UN-backed global survey also shows 97 per cent want goal for zero emissions by the end of the century to be included in Paris agreement
The largest ever global citizen consultation on climate change has shown overwhelming support from people across the world for a strong deal to be delivered by leaders at the major United Nations talks in Paris at the end of this year.
Around 10,000 people across 76 countries were interviewed by the UN-backed World Wide Views (WWViews) campaign on a single day in June.
The findings revealed 97 per cent of people want the talks in Paris to deliver a long-term goal for zero emissions by the end of this century.
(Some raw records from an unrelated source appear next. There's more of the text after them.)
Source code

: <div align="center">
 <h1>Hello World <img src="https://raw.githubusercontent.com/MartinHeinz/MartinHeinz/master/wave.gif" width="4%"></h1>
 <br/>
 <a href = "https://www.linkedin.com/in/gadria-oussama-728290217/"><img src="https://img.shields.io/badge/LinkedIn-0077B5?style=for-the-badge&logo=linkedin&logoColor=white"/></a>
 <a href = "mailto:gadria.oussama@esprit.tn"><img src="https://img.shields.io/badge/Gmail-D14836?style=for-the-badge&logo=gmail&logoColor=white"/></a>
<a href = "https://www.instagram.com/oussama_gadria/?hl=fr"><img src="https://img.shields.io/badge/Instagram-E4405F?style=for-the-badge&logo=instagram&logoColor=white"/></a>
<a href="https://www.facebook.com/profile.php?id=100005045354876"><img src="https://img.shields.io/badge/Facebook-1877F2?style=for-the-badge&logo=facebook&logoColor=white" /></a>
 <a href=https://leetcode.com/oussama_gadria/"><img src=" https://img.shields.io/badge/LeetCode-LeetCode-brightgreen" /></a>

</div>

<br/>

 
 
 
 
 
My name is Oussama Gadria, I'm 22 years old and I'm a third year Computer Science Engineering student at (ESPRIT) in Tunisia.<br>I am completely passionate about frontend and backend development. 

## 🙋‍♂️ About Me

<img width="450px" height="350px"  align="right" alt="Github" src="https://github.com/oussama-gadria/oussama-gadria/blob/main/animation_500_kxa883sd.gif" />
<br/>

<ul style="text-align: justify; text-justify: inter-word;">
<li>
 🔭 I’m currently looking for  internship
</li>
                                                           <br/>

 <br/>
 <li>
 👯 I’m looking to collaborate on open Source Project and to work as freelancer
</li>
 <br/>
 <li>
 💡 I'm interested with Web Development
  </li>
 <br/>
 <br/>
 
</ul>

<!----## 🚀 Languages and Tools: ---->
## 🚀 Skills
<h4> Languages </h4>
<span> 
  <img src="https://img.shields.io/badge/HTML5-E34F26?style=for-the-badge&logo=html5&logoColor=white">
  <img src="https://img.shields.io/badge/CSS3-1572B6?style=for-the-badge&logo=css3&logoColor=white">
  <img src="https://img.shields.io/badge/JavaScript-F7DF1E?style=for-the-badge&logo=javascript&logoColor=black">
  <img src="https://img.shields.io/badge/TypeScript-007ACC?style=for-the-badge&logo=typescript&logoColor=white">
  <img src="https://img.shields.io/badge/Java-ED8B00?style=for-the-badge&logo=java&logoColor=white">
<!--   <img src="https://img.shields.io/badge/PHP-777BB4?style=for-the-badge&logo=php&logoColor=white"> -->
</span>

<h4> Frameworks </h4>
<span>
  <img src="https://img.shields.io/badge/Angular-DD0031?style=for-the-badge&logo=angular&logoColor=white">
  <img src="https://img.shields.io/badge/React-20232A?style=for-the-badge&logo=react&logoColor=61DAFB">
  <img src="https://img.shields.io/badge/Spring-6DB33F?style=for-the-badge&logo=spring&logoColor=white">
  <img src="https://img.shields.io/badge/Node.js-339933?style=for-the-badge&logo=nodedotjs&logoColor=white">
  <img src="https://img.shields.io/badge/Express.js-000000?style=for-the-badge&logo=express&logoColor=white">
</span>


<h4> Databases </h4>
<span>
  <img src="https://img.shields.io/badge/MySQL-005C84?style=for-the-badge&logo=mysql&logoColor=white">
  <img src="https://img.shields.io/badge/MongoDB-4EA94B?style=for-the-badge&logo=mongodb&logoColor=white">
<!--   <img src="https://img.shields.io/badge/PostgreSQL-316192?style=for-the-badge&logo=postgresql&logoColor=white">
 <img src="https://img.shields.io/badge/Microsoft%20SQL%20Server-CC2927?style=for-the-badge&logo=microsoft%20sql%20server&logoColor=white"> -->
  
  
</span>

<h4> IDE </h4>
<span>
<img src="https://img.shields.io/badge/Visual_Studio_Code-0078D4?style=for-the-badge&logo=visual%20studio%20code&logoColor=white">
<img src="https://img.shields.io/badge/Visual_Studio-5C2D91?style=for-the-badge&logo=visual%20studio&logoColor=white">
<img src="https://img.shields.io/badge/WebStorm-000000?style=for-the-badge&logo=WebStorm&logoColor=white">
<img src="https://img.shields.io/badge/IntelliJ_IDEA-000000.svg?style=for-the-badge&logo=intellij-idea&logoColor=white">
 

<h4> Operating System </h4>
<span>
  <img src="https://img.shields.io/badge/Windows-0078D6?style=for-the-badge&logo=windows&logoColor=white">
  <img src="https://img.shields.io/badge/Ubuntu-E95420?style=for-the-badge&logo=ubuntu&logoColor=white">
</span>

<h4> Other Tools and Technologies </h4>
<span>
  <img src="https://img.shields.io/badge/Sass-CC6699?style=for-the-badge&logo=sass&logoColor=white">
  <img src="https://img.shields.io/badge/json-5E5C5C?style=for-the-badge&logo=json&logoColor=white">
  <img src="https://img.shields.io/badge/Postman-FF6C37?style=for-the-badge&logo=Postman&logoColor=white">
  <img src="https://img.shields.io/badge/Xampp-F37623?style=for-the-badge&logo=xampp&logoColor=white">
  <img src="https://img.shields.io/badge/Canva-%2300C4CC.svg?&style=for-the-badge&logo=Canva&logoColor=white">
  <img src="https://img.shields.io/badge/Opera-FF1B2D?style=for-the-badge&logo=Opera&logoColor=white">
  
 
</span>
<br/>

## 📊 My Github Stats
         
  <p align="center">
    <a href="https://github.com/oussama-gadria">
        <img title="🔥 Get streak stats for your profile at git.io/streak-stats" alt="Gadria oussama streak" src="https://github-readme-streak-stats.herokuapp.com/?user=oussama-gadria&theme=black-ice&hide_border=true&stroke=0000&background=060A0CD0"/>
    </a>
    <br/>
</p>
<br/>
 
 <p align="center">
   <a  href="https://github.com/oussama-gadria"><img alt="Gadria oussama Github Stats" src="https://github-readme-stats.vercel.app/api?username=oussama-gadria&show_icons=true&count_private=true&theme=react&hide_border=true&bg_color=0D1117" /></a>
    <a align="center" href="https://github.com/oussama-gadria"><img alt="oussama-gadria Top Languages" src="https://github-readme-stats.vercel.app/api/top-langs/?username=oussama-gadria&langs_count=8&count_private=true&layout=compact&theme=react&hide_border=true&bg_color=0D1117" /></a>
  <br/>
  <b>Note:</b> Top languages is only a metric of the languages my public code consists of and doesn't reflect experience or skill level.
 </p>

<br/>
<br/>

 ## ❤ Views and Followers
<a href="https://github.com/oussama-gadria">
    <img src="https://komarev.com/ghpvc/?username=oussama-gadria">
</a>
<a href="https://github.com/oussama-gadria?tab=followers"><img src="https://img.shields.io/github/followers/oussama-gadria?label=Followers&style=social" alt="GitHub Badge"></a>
Two-thirds of those asked said they wanted the deal to be legally binding for all countries.
WWViews is a global citizen consultation initiative launched by the United Nations Framework Convention on Climate Change (UNFCCC) Secretariat and several other bodies.
The survey also found 78 per cent of citizens are "very concerned" about the impacts of climate change, while 97 per cent were at least "concerned". Another 63 per cent said "whatever it takes must be done in Paris" to keep warming below 2C, while 66 per cent thought measures to tackle climate change are an opportunity to improve quality of life.
WWViews said only minor differences were seen between continents, developed and developing countries and generations, although the results between the 76 countries surveyed differed slightly.
Christiana Figueres, Executive Secretary of the UN Framework Convention on Climate Change (UNFCCC), said the survey clearly showed strong support for a global climate deal.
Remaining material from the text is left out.